Boost logo

Boost Users :

From: John Maddock (john_at_[hidden])
Date: 2006-04-29 07:34:11


>> i am using boost regex to check the systax of my URLs.
>> if i am giving a long URL then it is giving the following error:-
>>
>> terminate called after throwing an instance of
>> 'boost::bad_expression' what(): Memory exhausted
>> Aborted

There is a runtime santity check inside the regex matcher that results in an
exception being thrown if the complexity of the attempted match exceed a
certain limit. It's there to prevent you from shooting yourself in the foot
and writing an expression that takes *forever* to match.

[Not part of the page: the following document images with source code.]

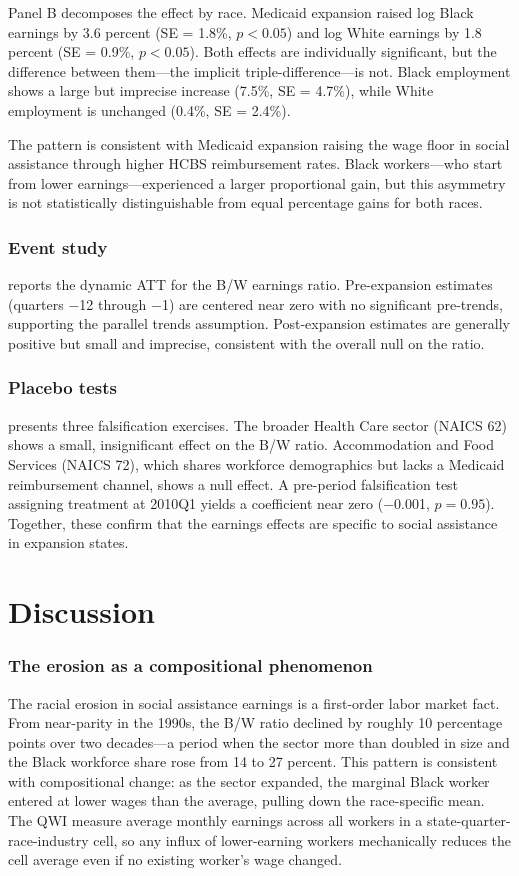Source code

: \documentclass[12pt]{article}
\begin{document}
Panel B decomposes the effect by race. Medicaid expansion raised log Black earnings by 3.6 percent (SE = 1.8\%, $p < 0.05$) and log White earnings by 1.8 percent (SE = 0.9\%, $p < 0.05$). Both effects are individually significant, but the difference between them---the implicit triple-difference---is not. Black employment shows a large but imprecise increase (7.5\%, SE = 4.7\%), while White employment is unchanged (0.4\%, SE = 2.4\%).

The pattern is consistent with Medicaid expansion raising the wage floor in social assistance through higher HCBS reimbursement rates. Black workers---who start from lower earnings---experienced a larger proportional gain, but this asymmetry is not statistically distinguishable from equal percentage gains for both races.

\subsubsection*{Event study}  reports the dynamic ATT for the B/W earnings ratio. Pre-expansion estimates (quarters $-$12 through $-$1) are centered near zero with no significant pre-trends, supporting the parallel trends assumption. Post-expansion estimates are generally positive but small and imprecise, consistent with the overall null on the ratio.

\subsubsection*{Placebo tests}  presents three falsification exercises. The broader Health Care sector (NAICS 62) shows a small, insignificant effect on the B/W ratio. Accommodation and Food Services (NAICS 72), which shares workforce demographics but lacks a Medicaid reimbursement channel, shows a null effect. A pre-period falsification test assigning treatment at 2010Q1 yields a coefficient near zero ($-$0.001, $p = 0.95$). Together, these confirm that the earnings effects are specific to social assistance in expansion states.

\section{Discussion}

\subsubsection*{The erosion as a compositional phenomenon} The racial erosion in social assistance earnings is a first-order labor market fact. From near-parity in the 1990s, the B/W ratio declined by roughly 10 percentage points over two decades---a period when the sector more than doubled in size and the Black workforce share rose from 14 to 27 percent. This pattern is consistent with compositional change: as the sector expanded, the marginal Black worker entered at lower wages than the average, pulling down the race-specific mean. The QWI measure average monthly earnings across all workers in a state-quarter-race-industry cell, so any influx of lower-earning workers mechanically reduces the cell average even if no existing worker's wage changed.
\end{document}
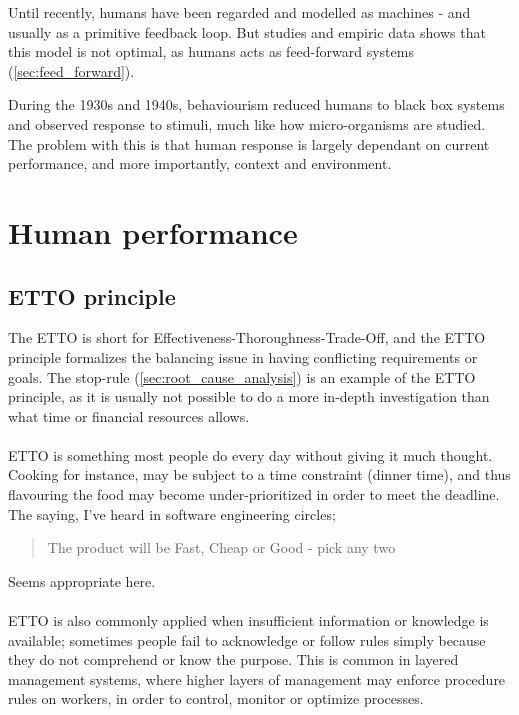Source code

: Until recently, humans have been regarded and modelled as machines - and usually as a primitive feedback loop. But studies and empiric data shows that this model is not optimal, as humans acts as feed-forward systems (\ref{sec:feed_forward}).

During the 1930s and 1940s, behaviourism reduced humans to black box systems and observed response to stimuli, much like how micro-organisms are studied. The problem with this is that human response is largely dependant on current performance, and more importantly, context and environment.

\section{Human performance}
\label{sec:human_performance}

\subsection{ETTO principle}
\label{sec:etto_principle	}
The ETTO is short for Effectiveness-Thoroughness-Trade-Off, and the ETTO principle formalizes the balancing issue in having conflicting requirements or goals. The stop-rule (\ref{sec:root_cause_analysis}) is an example of the ETTO principle, as it is usually not possible to do a more in-depth investigation than what time or financial resources allows.\\
\\
ETTO is something most people do every day without giving it much thought. Cooking for instance, may be subject to a time constraint (dinner time), and thus flavouring the food may become under-prioritized in order to meet the deadline. The saying, I've heard in software engineering circles;
 \begin{quote}
 The product will be Fast, Cheap or Good - pick any two
\end{quote}
Seems appropriate here.\\
\\
ETTO is also commonly applied when insufficient information or knowledge is available; sometimes people fail to acknowledge or follow rules simply because they do not comprehend or know the purpose. This is common in layered management systems, where higher layers of management may enforce procedure rules on workers, in order to control, monitor or optimize processes.

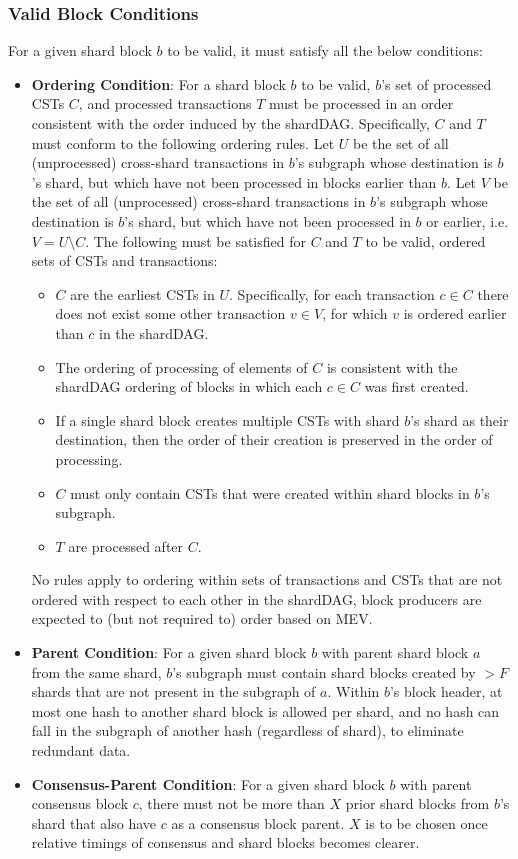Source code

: \subsubsection{Valid Block Conditions}
For a given shard block $b$ to be valid, it must satisfy all the below conditions:
\begin{itemize}
	\item \textbf{Ordering Condition}: For a shard block $b$ to be valid, $b$'s set of processed CSTs $C$, and processed transactions $T$ must be processed in an order consistent with the order induced by the shardDAG. Specifically, $C$ and $T$ must conform to the following ordering rules. 
	Let $U$ be the set of all (unprocessed) cross-shard transactions in $b$’s subgraph whose destination is $b$'s shard, but which have not been processed in blocks earlier than $b$. 
	Let $V$ be the set of all (unprocessed) cross-shard transactions in $b$’s subgraph whose destination is $b$'s shard, but which have not been processed in $b$ or earlier, i.e. $V=U\setminus C$. 
	The following must be satisfied for $C$ and $T$ to be valid, ordered sets of CSTs and transactions:
	\begin{itemize}
		\item $C$ are the earliest CSTs in $U$. Specifically, for each transaction $c \in C$ there does not exist some other transaction $v \in V$, for which $v$ is ordered earlier than $c$ in the shardDAG.
		\item The ordering of processing of elements of $C$ is consistent with the shardDAG ordering of blocks in which each $c\in C$ was first created.
		\item If a single shard block creates multiple CSTs with shard $b$'s shard as their destination, then the order of their creation is preserved in the order of processing.
		\item $C$ must only contain CSTs that were created within shard blocks in $b$'s subgraph.
		\item $T$ are processed after $C$.
	\end{itemize}
	No rules apply to ordering within sets of transactions and CSTs that are not ordered with respect to each other in the shardDAG, block producers are expected to (but not required to) order based on MEV. 
	
	\item \textbf{Parent Condition}: For a given shard block $b$ with parent shard block $a$ from the same shard, $b$’s subgraph must contain shard blocks created by $>F$ shards that are not present in the subgraph of $a$. 
	Within $b$'s block header, at most one hash to another shard block is allowed per shard, and no hash can fall in the subgraph of another hash (regardless of shard), to eliminate redundant data.
	\item \textbf{Consensus-Parent Condition}: For a given shard block $b$ with parent consensus block $c$, there must not be more than $X$ prior shard blocks from $b$’s shard that also have $c$ as a consensus block parent. 
	$X$ is to be chosen once relative timings of consensus and shard blocks becomes clearer.
\end{itemize}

It's possible to up the limit that triggers the exception by changing the
macros in boost/regex/user.hpp, but really you need to look hard at the
regex you're using and try and optimise it a bit more.

Problems normally occur when you have something that looks like:

(x*)*

In your case I notice you have a tripply recursive loop like this in the
fragment:

((([a-zA-Z0-9]+-?)?[a-zA-Z0-9]+)+[.]{1}[a-zA-Z0-9]+)+

First off the fragment [.]{1} is just the same as [.] isn't it?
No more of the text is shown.